LE FIL

"Signe peu rassurant"

Le déconfinement va vers la déconsommation en grande distribution

Vendredi 08 mai 2020 par Alexandre Abellan

« Ce coup d’arrêt qui touche la GD est à surveiller de près » prévient Eric Marzec d’IRI.
« Ce coup d’arrêt qui touche la GD est à surveiller de près » prévient Eric Marzec d’IRI. - crédit photo : Alexandre Abellan (caisses d'un supermarché bordelais ce 19 mars)
Avec un rebond des achats en grande distribution à la fin avril, les dernières données de ventes de vin des panels IRI sont à relativiser pour la filière. Entre la nouvelle tendance de réduction des achats et la persistance des stores baissés des Cafés, Hôtels et Restaurants.

D’après les dernières données des panels distributeurs IRI, les ventes de vin tranquilles affichent une hausse de 7 % de leurs ventes sur la semaine du 20 au 26 avril 2020 (par rapport à la dix-septième semaine de 2019). « Après 4 semaines consécutives dans le rouge, la catégorie renoue avec la croissance à court terme » note Eric Marzec, le directeur d’unité vins de l’agence IRI, qui pondère immédiatement une hausse ponctuelle : « l’effet météo a dû jouer à plein, comme pour les bières et les anisés (+9 et +3 %) ». Cette embellie ressemblerait plutôt à un instant de calme avant la tempête, l’analyste s’inquiétant des premiers chiffres de mai.

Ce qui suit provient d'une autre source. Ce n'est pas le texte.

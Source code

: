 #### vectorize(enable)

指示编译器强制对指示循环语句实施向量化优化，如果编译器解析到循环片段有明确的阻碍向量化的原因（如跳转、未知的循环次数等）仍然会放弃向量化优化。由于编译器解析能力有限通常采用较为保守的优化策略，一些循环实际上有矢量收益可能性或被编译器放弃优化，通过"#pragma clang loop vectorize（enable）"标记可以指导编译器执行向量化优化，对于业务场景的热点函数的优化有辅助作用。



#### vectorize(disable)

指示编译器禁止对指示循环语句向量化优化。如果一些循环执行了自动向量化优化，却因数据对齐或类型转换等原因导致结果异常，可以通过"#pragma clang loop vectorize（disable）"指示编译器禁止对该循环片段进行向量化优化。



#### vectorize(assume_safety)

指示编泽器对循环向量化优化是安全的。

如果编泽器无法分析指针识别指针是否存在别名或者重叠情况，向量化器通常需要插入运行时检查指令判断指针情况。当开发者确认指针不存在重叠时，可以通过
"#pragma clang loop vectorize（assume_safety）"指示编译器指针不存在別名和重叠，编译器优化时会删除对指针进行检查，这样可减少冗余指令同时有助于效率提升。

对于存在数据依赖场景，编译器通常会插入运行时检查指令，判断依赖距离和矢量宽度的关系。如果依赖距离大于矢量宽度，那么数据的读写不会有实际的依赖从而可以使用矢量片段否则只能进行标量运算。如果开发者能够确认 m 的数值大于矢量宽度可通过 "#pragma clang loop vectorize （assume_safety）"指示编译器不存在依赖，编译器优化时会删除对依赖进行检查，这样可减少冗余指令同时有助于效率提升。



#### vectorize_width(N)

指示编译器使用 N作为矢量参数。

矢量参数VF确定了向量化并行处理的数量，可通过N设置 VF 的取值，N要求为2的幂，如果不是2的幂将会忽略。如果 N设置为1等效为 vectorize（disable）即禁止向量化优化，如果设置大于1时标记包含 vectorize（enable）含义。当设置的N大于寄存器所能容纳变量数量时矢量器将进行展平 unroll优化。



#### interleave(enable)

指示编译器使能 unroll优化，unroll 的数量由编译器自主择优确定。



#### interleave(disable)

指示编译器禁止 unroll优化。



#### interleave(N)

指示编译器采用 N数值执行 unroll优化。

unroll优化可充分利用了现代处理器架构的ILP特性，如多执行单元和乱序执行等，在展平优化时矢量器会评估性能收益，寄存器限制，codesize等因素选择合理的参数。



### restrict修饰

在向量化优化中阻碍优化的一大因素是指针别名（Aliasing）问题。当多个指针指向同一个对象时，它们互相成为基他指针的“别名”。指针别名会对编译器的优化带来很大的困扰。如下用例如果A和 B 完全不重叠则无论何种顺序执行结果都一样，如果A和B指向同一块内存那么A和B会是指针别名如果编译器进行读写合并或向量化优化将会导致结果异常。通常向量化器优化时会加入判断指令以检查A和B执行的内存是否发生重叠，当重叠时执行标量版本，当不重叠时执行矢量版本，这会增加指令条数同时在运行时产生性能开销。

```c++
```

Depuis le début de la crise du coronavirus (en fin février dernier), les achats de produits de grande consommation* baissent pour la première fois de 4 % sur la semaine du 27 avril au 3 mai (le cumul sur les 9 semaines allant de fin février à début mai reste cependant de +12 %). « Certes, une partie de cette baisse s’explique par l’impact du jour férié (le premier mai tombant un vendredi plutôt qu’un mercredi), mais en ces temps de confinement, est-ce que cela change quelque chose » se demande Eric Marzec, qui estime que « les consommateurs semblent se dire qu’avec l’approche du déconfinement il n’y a plus besoin de stocker. Ou alors, les ménages commencent à sentir ou voir arriver une crise économique, les poussant à faire d’autant plus attention à leurs achats. Ce sont des signes peu rassurants… »

-44 % pour les champagnes

L’analyste appelle cependant à la prudence, au vu de la difficulté de tirer des conclusions à partir des données d’une seule semaine. Qu’il s’agisse de hausses, comme à la fin avril, ou de baisses, comme celles attendues début mai. Si les données pour les vins tranquilles ne sont pas consolidées à date, les dernières tendances confirment l’effondrement des ventes des vins pétillants. Les champagnes affichent une baisse de 43 % de leurs ventes début mai (-44 % sur les neuf dernières semaines) et les autres vins effervescents chutent de 27 % (-24 % sur le temps de la crise). En regard, les ventes de vin tranquilles résistent, avec un repli de 3 % sur les huit dernières semaines (dans l’ordre de grandeur du repli des autres alcools, -2 %).

"Marchés basiques"

Mais en matière de tendances de consommation, tout le rayon vin ne bénéficie pas de ce maintien tout relatif des ventes. « Nous voyons que les consommateurs ne se lâchent pas et se concentrent sur les prix. Les tendances sont positives sur les Marques De Distributeurs (MDD), les marchés basiques et les gros formats (BIB notamment). En témoigne le marché des rhums, qui se porte bien, mais ce ne sont plus les qualités haut de gamme qui tirent les ventes comme avant le confinement. Ce sont les rhums blancs, ce qui n’est pas forcément sain » analyse Eric Marzec.

Pas de compensation

Pour l’expert, l’enseignement de ce confinement reste que les ventes non réalisées sur les réseaux CHR et cavistes ne sont pas compensées en GD. « Dans le secteur brassicole, certains se réjouissent de l’explosion des ventes de bières [pendant le confinement], mais toutes les ventes qui n’ont pas lieu dans le Circuit Hors Domicile (CHD) ne se font pas en Grande Distribution (GD). C’est d’autant plus vrai pour le vin » conclut Eric Marzec.

 

*: Excluant les vins tranquilles, les produits de grande consommation incluent les rayons Drogueries, Parfumerie, Hygiène (DPH, des lessives aux shampoings), le frais (charcuterie, fromages, yaourts...), l’épicerie (des pâtes aux confitures) et les liquides (de l'eau aux spiritueux, en passant par les jus de fruit et les vins effervescents).